Task to complete - Whenever the word "list" appears on a line of the material below, that line is counted; state the total alone.
------------------------------------------------------------------------
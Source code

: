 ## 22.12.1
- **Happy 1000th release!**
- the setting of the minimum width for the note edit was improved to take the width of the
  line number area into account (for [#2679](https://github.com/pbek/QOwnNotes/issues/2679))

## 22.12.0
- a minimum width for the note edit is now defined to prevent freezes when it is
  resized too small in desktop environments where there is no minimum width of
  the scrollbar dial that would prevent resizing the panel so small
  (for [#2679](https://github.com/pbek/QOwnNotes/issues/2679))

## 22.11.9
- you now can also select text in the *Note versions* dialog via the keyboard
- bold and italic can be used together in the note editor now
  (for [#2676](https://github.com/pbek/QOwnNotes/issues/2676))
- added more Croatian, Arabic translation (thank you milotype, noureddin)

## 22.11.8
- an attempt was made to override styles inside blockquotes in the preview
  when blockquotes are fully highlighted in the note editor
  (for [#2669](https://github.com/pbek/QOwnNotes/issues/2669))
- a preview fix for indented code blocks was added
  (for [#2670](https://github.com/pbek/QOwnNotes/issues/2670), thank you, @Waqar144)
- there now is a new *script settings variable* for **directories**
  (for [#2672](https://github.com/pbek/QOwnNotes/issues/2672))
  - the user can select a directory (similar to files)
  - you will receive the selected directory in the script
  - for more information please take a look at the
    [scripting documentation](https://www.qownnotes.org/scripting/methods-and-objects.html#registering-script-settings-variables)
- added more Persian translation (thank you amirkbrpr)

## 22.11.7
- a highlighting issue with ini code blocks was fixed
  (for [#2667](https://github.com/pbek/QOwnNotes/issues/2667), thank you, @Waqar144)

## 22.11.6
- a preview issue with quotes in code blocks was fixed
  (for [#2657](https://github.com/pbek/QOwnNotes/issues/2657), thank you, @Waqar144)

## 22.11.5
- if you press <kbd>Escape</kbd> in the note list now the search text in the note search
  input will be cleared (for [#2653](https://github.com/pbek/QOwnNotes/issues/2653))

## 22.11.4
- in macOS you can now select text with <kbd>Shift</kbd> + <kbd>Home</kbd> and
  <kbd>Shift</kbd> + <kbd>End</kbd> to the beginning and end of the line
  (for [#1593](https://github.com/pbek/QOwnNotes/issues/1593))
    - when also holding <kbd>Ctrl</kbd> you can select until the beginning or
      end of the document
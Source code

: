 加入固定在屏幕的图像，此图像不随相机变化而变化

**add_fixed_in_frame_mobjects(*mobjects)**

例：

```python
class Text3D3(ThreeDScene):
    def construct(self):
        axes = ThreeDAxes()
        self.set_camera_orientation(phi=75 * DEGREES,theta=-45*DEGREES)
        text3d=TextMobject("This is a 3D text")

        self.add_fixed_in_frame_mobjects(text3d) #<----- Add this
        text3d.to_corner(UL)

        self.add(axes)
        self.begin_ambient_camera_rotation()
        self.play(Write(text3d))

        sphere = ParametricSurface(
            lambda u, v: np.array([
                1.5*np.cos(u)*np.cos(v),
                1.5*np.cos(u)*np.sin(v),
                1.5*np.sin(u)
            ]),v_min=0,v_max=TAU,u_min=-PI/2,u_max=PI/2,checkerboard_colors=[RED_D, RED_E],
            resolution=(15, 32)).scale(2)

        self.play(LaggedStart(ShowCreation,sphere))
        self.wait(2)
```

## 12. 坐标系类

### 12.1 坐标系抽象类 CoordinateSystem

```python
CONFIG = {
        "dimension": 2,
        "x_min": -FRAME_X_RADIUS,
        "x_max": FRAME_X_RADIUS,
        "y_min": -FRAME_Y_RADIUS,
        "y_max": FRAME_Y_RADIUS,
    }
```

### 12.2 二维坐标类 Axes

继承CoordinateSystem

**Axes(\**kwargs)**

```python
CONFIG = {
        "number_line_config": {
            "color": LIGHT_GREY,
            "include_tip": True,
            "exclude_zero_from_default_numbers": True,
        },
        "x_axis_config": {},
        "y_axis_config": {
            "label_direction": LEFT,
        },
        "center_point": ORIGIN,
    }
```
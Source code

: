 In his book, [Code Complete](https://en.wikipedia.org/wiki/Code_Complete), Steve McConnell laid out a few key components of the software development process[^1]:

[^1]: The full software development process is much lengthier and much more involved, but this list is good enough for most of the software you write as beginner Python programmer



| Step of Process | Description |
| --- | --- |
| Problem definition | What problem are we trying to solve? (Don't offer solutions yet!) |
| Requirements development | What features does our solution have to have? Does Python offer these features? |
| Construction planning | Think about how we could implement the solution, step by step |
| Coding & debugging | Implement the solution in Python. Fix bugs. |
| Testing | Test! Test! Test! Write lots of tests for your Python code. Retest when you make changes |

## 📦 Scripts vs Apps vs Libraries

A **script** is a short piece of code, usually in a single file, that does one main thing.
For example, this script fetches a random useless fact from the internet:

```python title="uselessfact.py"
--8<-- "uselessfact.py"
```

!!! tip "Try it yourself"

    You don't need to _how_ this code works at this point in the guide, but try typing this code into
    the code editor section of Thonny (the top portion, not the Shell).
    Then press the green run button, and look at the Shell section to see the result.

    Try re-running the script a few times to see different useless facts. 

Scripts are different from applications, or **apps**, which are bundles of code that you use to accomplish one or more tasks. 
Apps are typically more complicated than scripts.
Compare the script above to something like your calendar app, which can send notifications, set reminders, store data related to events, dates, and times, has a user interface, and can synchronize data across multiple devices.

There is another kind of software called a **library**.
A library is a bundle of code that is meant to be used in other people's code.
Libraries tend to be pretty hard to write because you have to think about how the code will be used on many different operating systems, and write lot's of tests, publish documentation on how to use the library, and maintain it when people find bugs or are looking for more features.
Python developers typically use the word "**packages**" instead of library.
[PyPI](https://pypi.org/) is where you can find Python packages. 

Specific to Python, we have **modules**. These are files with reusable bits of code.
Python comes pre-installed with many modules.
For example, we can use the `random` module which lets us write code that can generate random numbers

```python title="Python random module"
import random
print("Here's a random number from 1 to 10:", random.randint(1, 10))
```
------------------------------------------------------------------------
Task answer - 2